About this task: Omitting every picture, output the records below exactly, please.

Records from a data collection:
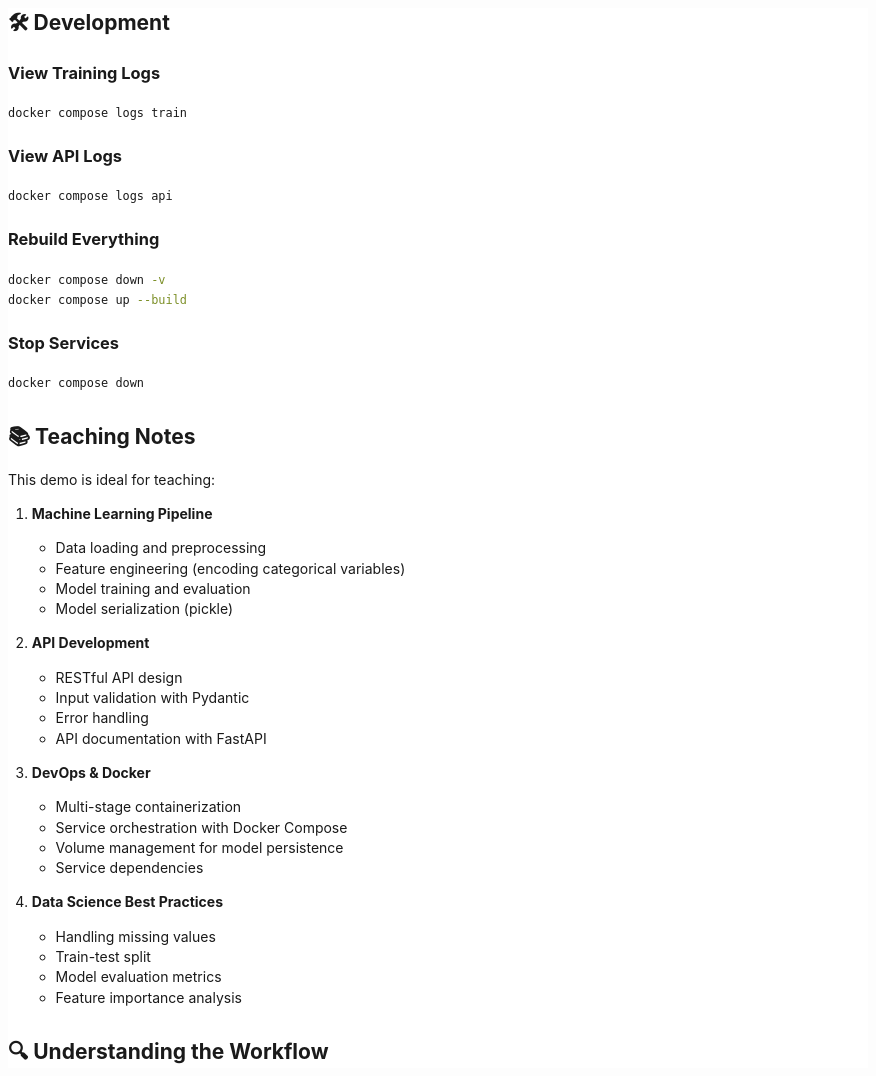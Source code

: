 ## 🛠️ Development

### View Training Logs
```bash
docker compose logs train
```

### View API Logs
```bash
docker compose logs api
```

### Rebuild Everything
```bash
docker compose down -v
docker compose up --build
```

### Stop Services
```bash
docker compose down
```

## 📚 Teaching Notes

This demo is ideal for teaching:

1. **Machine Learning Pipeline**
   - Data loading and preprocessing
   - Feature engineering (encoding categorical variables)
   - Model training and evaluation
   - Model serialization (pickle)

2. **API Development**
   - RESTful API design
   - Input validation with Pydantic
   - Error handling
   - API documentation with FastAPI

3. **DevOps & Docker**
   - Multi-stage containerization
   - Service orchestration with Docker Compose
   - Volume management for model persistence
   - Service dependencies

4. **Data Science Best Practices**
   - Handling missing values
   - Train-test split
   - Model evaluation metrics
   - Feature importance analysis

## 🔍 Understanding the Workflow

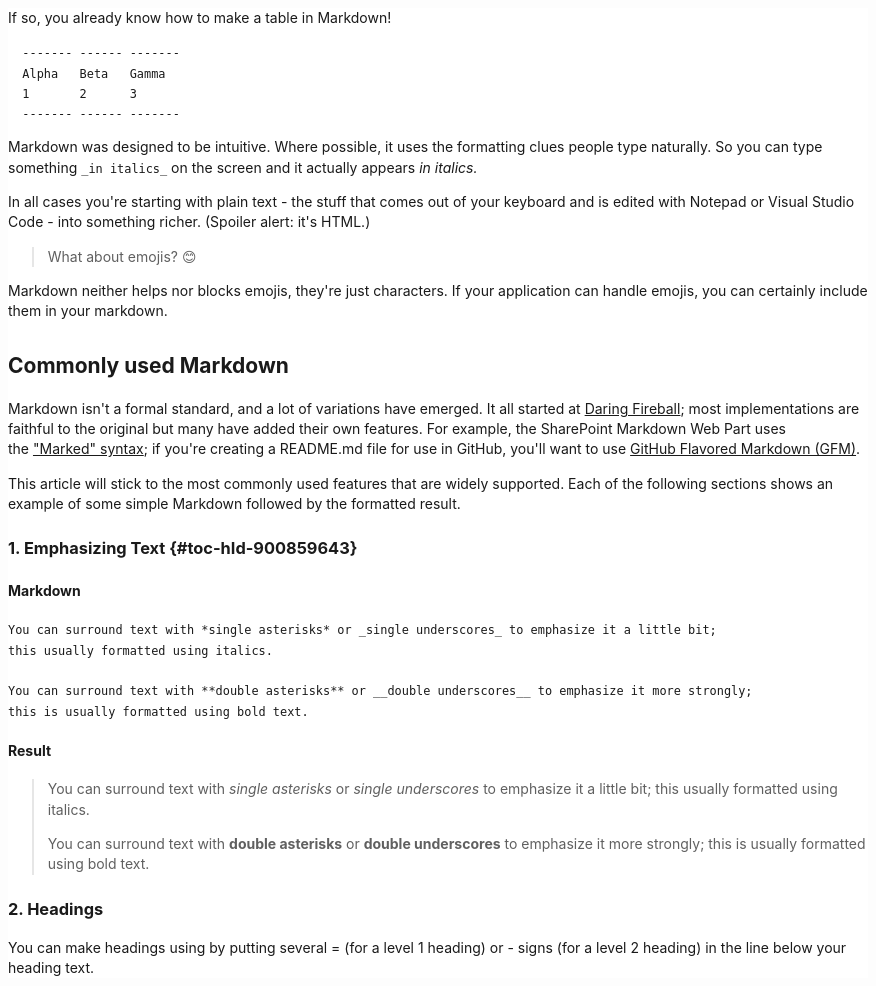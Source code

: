 
If so, you already know how to make a table in Markdown!

```markdown
  ------- ------ -------
  Alpha   Beta   Gamma
  1       2      3
  ------- ------ -------
```

Markdown was designed to be intuitive. Where possible, it uses the formatting clues people type naturally. So you can type something `_in italics_` on the screen and it actually appears *in italics.*

In all cases you're starting with plain text - the stuff that comes out of your keyboard and is edited with Notepad or Visual Studio Code - into something richer. (Spoiler alert: it's HTML.)

> What about emojis? 😊

Markdown neither helps nor blocks emojis, they're just characters. If your application can handle emojis, you can certainly include them in your markdown.

## Commonly used Markdown 

Markdown isn't a formal standard, and a lot of variations have emerged. It all started at [Daring Fireball](https://daringfireball.net/); most implementations are faithful to the original but many have added their own features. For example, the SharePoint Markdown Web Part uses the [\"Marked\" syntax](https://marked.js.org/); if you're creating a README.md file for use in GitHub, you'll want to use [GitHub Flavored Markdown (GFM)](https://github.github.com/gfm/).

This article will stick to the most commonly used features that are widely supported. Each of the following sections shows an example of some simple Markdown followed by the formatted result.

### 1. Emphasizing Text {#toc-hId-900859643}

#### Markdown

```markdown
You can surround text with *single asterisks* or _single underscores_ to emphasize it a little bit;
this usually formatted using italics.

You can surround text with **double asterisks** or __double underscores__ to emphasize it more strongly;
this is usually formatted using bold text.
```

#### Result

> You can surround text with *single asterisks* or *single underscores* to emphasize it a little bit; this usually formatted using italics.
> 
> You can surround text with **double asterisks** or **double underscores** to emphasize it more strongly; this is usually formatted using bold text.

### 2. Headings 

You can make headings using by putting several = (for a level 1 heading) or - signs (for a level 2 heading) in the line below your heading text.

Reply:
Source code

: ## 🛠️ Development

### View Training Logs
```bash
docker compose logs train
```

### View API Logs
```bash
docker compose logs api
```

### Rebuild Everything
```bash
docker compose down -v
docker compose up --build
```

### Stop Services
```bash
docker compose down
```

## 📚 Teaching Notes

This demo is ideal for teaching:

1. **Machine Learning Pipeline**
   - Data loading and preprocessing
   - Feature engineering (encoding categorical variables)
   - Model training and evaluation
   - Model serialization (pickle)

2. **API Development**
   - RESTful API design
   - Input validation with Pydantic
   - Error handling
   - API documentation with FastAPI

3. **DevOps & Docker**
   - Multi-stage containerization
   - Service orchestration with Docker Compose
   - Volume management for model persistence
   - Service dependencies

4. **Data Science Best Practices**
   - Handling missing values
   - Train-test split
   - Model evaluation metrics
   - Feature importance analysis

## 🔍 Understanding the Workflow

Source code

: 
If so, you already know how to make a table in Markdown!

```markdown
  ------- ------ -------
  Alpha   Beta   Gamma
  1       2      3
  ------- ------ -------
```

Markdown was designed to be intuitive. Where possible, it uses the formatting clues people type naturally. So you can type something `_in italics_` on the screen and it actually appears *in italics.*

In all cases you're starting with plain text - the stuff that comes out of your keyboard and is edited with Notepad or Visual Studio Code - into something richer. (Spoiler alert: it's HTML.)

> What about emojis? 😊

Markdown neither helps nor blocks emojis, they're just characters. If your application can handle emojis, you can certainly include them in your markdown.

## Commonly used Markdown 

Markdown isn't a formal standard, and a lot of variations have emerged. It all started at [Daring Fireball](https://daringfireball.net/); most implementations are faithful to the original but many have added their own features. For example, the SharePoint Markdown Web Part uses the [\"Marked\" syntax](https://marked.js.org/); if you're creating a README.md file for use in GitHub, you'll want to use [GitHub Flavored Markdown (GFM)](https://github.github.com/gfm/).

This article will stick to the most commonly used features that are widely supported. Each of the following sections shows an example of some simple Markdown followed by the formatted result.

### 1. Emphasizing Text {#toc-hId-900859643}

#### Markdown

```markdown
You can surround text with *single asterisks* or _single underscores_ to emphasize it a little bit;
this usually formatted using italics.

You can surround text with **double asterisks** or __double underscores__ to emphasize it more strongly;
this is usually formatted using bold text.
```

#### Result

> You can surround text with *single asterisks* or *single underscores* to emphasize it a little bit; this usually formatted using italics.
> 
> You can surround text with **double asterisks** or **double underscores** to emphasize it more strongly; this is usually formatted using bold text.

### 2. Headings 

You can make headings using by putting several = (for a level 1 heading) or - signs (for a level 2 heading) in the line below your heading text.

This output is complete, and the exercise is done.